To assess the reliability of overall performance scores, the pairs of scores obtained for tests that were scored more than once were analyzed. These scores, summarized in Table 6, allowed for assessment of interrater reliability (scoring differences between Team 1 and Team 2) as well as two types of intrarater reliability: “early” (scoring differences between the first and second meetings of Team 1) and “late” (scoring differences between the second and third meetings of Team 1).

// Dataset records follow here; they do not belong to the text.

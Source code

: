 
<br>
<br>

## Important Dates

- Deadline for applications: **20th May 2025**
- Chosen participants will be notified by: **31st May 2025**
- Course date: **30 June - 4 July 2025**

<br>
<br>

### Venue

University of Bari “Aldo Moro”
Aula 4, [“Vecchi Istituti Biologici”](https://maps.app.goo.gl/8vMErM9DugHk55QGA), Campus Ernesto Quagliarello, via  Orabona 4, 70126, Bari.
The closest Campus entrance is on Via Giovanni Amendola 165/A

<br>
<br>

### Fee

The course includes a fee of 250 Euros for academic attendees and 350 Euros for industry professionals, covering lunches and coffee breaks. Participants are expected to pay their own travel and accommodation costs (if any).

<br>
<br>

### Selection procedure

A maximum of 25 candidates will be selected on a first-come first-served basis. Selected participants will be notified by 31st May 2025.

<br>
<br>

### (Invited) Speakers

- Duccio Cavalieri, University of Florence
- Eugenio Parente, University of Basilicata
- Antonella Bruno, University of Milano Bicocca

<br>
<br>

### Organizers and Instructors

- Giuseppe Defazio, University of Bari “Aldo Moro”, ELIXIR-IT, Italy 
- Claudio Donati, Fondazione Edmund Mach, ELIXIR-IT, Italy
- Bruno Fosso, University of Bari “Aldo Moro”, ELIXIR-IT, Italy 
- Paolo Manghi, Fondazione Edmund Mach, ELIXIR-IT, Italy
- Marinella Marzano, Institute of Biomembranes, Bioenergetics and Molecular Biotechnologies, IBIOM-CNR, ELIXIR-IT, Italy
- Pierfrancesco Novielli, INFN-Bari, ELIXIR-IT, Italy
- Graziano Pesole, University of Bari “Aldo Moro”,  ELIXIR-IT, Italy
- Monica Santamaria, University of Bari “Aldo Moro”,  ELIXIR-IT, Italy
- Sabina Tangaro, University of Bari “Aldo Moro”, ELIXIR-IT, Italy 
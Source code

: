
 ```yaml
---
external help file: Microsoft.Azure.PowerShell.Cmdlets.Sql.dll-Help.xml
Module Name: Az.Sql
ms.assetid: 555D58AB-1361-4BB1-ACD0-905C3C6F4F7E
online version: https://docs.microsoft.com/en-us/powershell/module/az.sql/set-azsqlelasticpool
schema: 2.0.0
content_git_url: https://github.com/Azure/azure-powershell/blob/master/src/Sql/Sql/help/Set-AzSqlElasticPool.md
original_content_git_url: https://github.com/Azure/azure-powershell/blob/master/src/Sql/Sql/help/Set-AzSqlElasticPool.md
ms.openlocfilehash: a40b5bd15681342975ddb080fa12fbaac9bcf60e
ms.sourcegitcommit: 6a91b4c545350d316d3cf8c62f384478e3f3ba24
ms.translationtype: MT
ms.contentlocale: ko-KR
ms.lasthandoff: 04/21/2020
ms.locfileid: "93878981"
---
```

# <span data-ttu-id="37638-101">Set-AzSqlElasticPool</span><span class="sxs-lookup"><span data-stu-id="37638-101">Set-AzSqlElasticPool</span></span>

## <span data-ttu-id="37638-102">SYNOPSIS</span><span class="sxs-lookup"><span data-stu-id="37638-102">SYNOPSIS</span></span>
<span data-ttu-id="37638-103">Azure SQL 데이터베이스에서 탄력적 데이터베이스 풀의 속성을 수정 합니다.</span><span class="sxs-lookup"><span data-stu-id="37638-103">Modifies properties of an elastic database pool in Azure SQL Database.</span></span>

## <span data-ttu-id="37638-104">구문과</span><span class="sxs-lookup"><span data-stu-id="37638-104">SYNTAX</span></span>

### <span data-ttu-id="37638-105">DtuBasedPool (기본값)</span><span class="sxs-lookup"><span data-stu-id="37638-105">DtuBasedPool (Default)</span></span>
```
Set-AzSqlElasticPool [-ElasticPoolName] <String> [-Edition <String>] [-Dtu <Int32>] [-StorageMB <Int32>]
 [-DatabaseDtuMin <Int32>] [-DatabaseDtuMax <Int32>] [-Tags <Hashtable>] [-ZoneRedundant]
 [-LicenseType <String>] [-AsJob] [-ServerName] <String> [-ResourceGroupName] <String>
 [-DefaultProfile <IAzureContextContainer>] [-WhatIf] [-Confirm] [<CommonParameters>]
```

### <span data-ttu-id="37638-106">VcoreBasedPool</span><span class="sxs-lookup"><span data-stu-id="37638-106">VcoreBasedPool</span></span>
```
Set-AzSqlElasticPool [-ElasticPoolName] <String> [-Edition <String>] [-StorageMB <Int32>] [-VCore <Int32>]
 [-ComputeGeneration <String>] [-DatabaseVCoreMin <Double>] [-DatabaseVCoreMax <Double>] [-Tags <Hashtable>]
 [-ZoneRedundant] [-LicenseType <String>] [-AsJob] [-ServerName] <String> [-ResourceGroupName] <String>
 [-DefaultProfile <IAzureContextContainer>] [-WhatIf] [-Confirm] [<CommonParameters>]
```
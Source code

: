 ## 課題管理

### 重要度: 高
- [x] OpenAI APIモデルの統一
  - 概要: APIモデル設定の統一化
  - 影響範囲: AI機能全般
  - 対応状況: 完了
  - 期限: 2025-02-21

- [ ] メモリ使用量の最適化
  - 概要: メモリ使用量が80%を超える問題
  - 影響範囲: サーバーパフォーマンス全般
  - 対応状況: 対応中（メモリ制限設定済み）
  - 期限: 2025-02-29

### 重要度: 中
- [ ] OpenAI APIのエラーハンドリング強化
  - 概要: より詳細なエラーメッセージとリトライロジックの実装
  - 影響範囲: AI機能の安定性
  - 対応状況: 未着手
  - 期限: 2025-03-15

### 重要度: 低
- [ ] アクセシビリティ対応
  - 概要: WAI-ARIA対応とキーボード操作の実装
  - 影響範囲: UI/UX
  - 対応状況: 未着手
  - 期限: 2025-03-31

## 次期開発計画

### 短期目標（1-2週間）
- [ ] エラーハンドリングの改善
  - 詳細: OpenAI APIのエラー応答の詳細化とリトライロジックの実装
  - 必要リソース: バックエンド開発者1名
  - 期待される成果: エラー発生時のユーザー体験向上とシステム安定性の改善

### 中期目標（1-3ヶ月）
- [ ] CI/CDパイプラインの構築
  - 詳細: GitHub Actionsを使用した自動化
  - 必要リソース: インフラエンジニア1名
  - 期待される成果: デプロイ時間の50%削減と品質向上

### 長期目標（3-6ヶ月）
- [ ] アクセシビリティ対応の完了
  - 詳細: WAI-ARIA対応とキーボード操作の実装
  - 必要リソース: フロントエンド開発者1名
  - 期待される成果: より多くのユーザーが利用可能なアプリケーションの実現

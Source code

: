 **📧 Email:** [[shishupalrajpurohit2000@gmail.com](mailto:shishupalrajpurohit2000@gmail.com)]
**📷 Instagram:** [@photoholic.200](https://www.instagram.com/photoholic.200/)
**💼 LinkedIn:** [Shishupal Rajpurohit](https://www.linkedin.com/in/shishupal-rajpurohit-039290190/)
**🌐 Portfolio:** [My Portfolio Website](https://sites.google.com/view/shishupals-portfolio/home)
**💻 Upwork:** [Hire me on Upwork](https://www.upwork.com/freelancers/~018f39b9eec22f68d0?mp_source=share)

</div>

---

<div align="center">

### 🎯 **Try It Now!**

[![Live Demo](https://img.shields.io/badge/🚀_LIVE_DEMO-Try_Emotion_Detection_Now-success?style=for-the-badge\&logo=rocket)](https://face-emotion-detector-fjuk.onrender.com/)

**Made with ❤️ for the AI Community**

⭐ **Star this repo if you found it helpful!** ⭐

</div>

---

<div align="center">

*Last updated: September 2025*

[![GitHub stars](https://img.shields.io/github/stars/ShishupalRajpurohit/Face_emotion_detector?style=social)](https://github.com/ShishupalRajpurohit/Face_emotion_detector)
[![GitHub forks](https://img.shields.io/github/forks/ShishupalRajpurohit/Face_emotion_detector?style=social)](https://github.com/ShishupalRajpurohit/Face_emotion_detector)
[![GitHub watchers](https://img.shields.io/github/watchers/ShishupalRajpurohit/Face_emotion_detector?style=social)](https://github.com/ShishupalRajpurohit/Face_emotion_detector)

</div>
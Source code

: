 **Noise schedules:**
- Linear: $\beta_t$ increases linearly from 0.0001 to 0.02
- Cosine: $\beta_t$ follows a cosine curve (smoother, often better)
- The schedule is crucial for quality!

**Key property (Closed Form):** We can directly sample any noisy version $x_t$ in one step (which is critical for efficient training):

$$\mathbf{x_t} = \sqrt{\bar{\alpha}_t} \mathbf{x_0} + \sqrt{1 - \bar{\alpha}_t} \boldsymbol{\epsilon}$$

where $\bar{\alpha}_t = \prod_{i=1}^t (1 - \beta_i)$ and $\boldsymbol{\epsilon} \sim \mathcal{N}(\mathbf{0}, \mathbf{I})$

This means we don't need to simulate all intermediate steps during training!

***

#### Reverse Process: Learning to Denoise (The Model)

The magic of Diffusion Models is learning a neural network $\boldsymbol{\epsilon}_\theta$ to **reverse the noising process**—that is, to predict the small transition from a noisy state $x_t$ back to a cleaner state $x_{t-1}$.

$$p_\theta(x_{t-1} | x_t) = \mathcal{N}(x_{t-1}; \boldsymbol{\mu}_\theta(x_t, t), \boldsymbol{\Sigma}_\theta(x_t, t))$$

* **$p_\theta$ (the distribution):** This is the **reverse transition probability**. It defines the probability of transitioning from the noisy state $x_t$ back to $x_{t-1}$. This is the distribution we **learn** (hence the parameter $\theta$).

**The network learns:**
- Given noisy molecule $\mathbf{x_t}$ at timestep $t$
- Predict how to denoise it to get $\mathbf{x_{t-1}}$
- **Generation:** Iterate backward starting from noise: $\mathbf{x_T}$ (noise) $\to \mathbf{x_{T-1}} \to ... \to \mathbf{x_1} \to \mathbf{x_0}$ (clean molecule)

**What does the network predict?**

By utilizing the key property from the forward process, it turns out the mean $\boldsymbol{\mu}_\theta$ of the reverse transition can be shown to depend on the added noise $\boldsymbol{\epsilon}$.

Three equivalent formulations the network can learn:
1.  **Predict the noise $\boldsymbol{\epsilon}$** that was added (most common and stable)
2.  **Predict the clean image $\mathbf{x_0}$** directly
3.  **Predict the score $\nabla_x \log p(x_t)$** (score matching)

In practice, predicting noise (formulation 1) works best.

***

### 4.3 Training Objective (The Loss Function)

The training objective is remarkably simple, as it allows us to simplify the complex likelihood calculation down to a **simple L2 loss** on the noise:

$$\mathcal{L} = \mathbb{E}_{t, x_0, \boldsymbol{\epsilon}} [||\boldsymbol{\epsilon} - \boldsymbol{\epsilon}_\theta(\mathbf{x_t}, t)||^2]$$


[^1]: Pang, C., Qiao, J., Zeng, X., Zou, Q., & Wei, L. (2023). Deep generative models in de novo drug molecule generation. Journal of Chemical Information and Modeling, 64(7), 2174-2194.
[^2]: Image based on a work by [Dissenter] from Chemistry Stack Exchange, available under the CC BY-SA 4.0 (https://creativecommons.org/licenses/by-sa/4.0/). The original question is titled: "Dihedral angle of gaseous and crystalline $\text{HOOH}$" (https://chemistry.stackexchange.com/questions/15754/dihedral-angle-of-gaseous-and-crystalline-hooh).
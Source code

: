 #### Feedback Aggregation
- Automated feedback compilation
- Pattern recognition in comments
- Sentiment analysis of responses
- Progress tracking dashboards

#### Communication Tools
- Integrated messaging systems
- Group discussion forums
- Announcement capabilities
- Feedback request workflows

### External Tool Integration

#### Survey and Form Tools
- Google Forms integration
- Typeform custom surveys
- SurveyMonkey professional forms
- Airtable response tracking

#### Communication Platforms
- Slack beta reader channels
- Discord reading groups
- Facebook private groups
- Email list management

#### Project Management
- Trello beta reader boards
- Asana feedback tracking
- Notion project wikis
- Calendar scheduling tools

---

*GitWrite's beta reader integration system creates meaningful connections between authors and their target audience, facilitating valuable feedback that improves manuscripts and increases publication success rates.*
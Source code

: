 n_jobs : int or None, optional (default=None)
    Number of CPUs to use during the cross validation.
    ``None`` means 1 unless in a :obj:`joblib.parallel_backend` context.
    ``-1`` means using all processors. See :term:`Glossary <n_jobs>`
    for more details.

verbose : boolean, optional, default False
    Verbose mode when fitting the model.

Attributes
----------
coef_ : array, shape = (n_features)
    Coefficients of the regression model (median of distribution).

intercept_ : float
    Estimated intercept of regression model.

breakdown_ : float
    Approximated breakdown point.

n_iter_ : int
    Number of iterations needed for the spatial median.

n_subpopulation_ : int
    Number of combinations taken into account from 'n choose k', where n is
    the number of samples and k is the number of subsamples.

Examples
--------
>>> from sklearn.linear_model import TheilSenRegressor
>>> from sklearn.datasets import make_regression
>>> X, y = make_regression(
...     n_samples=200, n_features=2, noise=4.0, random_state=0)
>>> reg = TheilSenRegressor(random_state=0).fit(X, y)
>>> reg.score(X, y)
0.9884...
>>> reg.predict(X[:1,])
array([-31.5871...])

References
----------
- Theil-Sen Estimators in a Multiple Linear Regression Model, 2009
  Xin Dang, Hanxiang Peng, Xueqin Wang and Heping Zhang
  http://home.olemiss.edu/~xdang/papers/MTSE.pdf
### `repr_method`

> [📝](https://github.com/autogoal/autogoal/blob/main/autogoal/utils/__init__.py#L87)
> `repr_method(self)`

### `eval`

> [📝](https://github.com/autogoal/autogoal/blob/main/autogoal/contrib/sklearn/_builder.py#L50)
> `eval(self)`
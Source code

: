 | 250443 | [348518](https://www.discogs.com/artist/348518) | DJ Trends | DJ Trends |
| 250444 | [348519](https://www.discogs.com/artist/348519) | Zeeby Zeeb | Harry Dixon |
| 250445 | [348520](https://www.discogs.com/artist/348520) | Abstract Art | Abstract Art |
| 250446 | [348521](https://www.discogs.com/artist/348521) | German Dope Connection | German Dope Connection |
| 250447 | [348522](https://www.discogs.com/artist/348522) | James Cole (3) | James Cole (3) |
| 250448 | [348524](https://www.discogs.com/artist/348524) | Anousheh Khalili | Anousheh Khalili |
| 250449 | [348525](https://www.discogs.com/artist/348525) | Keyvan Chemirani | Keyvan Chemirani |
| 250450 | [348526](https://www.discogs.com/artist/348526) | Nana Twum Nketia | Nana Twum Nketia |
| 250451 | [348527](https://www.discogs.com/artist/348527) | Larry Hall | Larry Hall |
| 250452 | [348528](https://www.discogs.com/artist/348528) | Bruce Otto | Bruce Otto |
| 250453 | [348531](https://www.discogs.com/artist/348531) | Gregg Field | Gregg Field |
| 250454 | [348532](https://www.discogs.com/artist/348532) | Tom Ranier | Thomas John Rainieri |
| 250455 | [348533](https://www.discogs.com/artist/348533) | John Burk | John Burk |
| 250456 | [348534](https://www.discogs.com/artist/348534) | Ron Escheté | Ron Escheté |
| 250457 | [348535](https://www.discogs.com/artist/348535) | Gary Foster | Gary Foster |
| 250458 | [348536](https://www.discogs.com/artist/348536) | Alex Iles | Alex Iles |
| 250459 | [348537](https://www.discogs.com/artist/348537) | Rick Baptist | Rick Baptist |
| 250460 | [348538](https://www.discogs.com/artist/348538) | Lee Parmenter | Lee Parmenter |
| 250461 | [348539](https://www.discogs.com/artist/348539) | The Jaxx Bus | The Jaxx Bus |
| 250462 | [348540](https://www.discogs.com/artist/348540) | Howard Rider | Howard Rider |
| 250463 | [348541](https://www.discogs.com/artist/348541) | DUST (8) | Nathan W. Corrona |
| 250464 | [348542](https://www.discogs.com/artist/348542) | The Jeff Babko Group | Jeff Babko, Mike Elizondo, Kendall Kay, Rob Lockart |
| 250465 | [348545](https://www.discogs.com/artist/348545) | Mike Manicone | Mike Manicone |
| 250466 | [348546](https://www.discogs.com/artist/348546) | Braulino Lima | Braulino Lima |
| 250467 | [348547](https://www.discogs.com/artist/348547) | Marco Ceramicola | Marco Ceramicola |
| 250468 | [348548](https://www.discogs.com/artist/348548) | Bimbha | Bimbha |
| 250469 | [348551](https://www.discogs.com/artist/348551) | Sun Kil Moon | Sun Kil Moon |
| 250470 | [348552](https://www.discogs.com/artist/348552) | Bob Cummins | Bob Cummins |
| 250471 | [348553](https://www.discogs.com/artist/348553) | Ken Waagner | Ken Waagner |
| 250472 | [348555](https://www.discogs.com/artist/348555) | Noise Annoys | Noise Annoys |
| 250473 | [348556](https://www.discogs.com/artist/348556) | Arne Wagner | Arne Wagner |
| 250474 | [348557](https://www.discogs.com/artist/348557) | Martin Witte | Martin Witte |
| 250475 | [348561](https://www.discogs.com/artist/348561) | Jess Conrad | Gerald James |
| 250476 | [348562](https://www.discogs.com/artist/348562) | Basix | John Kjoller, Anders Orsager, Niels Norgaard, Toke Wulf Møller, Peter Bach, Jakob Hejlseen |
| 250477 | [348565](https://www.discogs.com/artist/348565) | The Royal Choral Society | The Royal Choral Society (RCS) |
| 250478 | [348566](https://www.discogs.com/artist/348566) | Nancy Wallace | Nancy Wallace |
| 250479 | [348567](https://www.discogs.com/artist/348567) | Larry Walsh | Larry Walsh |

Test–retest reliability was assessed first by examining the hypothesis that the two sets of scores obtained for a given set of tests had equal means and variances (strictly parallel model). Chi-square tests for the goodness of fit found no statistically significant (p < .05) evidence to suggest that tests were scored differently by the two different teams (p = .80) or by Team 1 over time, either early (p = .78) or late (p = .48). Then, intrarater and interrater reliability were assessed by determining the interclass correlation coefficient (ICC), a measure of the agreement between pairs of scores. This measure showed high intrarater reliability, both early (ICC = 0.93, p = .01) and late (ICC = 0.86, p = .02). Interrater reliability was also fairly high (ICC = 0.76), with a p value of .06 which suggests that the data show a strong trend toward this level of reliability, although statistical significance was not reached. Thus, more interrater reliability data would be required in order to verify whether 0.76 is an accurate reflection of the interrater reliability.

Table 6

Pairs of overall performance scores (across teams) for each test scored more than once

Interrater data			Intrarater (early) data			Intrarater (late) data
Test	Team 1	Team 2	Test	Team 1 (first)	Team 1 (second)	Test	Team 1 (second)	Team 1 (third)
INT1	3.7	3.3	INT1	3.0	3.7	INT3	4.1	3.3
INT3	3.3	3.7	INT9	2.8	2.6	INT4	2.6	2.8
INT11	3.3	2.9	INT11	3.3	3.3	INT13	3.7	3.6
INT18	2.6	2.8	INT18	2.1	2.6	INT14	3.2	3.4
INT20	4.0	4.0	INT22	3.4	3.0	INT17	3.6	3.3
INT22	3.0	3.6	INT24	4.6	4.5	INT19	3.4	3.5
INT23	2.9	3.2				INT25	4.2	4.1
M (SD)	3.25 (0.49)	3.36 (0.43)	M (SD)	3.19 (0.84)	3.29 (0.74)	M (SD)	3.54 (0.52)	3.43 (0.40)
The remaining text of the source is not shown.